Kotova is also great in explaining how the Western steppe culture (later stages of SSC and related groups) developed under the influence of the expanding and highly influential Cucuteni-Tripolye Culture:
Strange as it may seem, the Tripolye population was more interested in contacts, than the steppe inhabitants. They were newcomers, which gradually
moved to the east through the forest-steppe area, occupying lands, which were settled by the Bug-Dniester and Kievo-Cherkassy Neolithic population. The
Tripolye population needed allies and peaceful relations with the neighbors, especially with those, whose territories were unnecessary for them. Among such
neighbors were the bearers of Azov-Dnieper and Sredniy Stog cultures, who occupied other natural-climatic zone, which was useless for the Tripolye
population during the Early Eneolithic.

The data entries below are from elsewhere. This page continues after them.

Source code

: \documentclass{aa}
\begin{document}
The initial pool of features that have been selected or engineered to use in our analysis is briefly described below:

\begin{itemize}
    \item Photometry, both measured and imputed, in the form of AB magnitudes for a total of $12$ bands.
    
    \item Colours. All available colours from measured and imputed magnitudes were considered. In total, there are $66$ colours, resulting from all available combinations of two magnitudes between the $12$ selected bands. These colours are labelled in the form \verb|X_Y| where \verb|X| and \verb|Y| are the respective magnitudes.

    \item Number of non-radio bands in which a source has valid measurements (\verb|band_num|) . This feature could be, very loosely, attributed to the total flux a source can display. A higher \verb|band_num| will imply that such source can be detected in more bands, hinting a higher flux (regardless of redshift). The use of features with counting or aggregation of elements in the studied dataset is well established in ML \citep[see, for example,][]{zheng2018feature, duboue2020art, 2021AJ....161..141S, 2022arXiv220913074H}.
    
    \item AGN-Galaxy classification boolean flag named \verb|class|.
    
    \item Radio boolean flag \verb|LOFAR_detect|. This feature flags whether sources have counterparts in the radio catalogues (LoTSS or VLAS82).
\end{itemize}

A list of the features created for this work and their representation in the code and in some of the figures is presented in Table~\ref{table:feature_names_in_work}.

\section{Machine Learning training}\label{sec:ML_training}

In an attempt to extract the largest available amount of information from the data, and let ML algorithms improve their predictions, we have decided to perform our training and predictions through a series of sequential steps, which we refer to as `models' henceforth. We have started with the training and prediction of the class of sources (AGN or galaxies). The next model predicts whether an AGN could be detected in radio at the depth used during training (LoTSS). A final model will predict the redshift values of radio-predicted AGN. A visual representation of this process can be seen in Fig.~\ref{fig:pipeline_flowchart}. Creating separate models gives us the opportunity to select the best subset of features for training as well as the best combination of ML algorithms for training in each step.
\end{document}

Even during the Later Eneolithic and Early Bronze Age they occupied only the steppes in the South Bug basin and to
the west of it, staying out of the territories of the Sredniy Stog descendants.
Early Eneolithic in the Pontic Steppe, Nadezhda Sergeevna Kotova, BAR International Series 1735, 2008, p. 121 ff.

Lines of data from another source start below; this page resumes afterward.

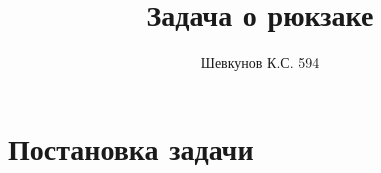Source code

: \documentclass{article}
\title{Задача о рюкзаке}
\author{Шевкунов К.С. 594}
\begin{document}
\maketitle

\begin{comment}
\section{Постановка задачи}
	\subsection{Формулировка условия}
	\subsection{Цель}
	\subsection{Доказательство NP-полноты}

\section{Псевдополиномиальное решение}
	\subsection{Алгоритм}
	\subsection{Доказательство}
		 
\section{Полиномиальное приближение}
	\subsection{Алгоритм}
	\subsection{Доказательство}
	\subsection{Работа на реальных данных}
\end{comment}



\section{Постановка задачи}
\end{document}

The situation was really similar to the Roman expansion, which eliminated the Celtic puffer and created a direct border, trade, contacts and relationships with the Germanics. The TCC expansion brought new ideas and techniques to the steppe people, like the earlier Neolithic colonisations from the West and East. Under the influence of this new contacts, they themselves developed on, but based on a clan and tribe, well organised kin-based structure on a new, higher level. With bigger, more stable alliances and tribal chiefs, even new religious ideas and cults.
For a long time the relations were good, but when they deteriorated, with worsening natural conditions and pressure from the East, the formerly allied or even dependent steppe people turned on the TCC. If you look at the development of the Lower Don Culture to Sredny Stog to late Sredny Stog and Dereivka, then to Corded Ware and Usatovo, there is no need or place for a big impact of Khvalynsk. As it seems not even for Yamnaya. They were just the earlier offshot going up the Wolga which replaced and partly assimilated preceding local populations. That's there role in this story and that's it. Some elements might have been assimilated by the later groups from the Western/Southern steppe, but how much is up to more detailed genetic analyses.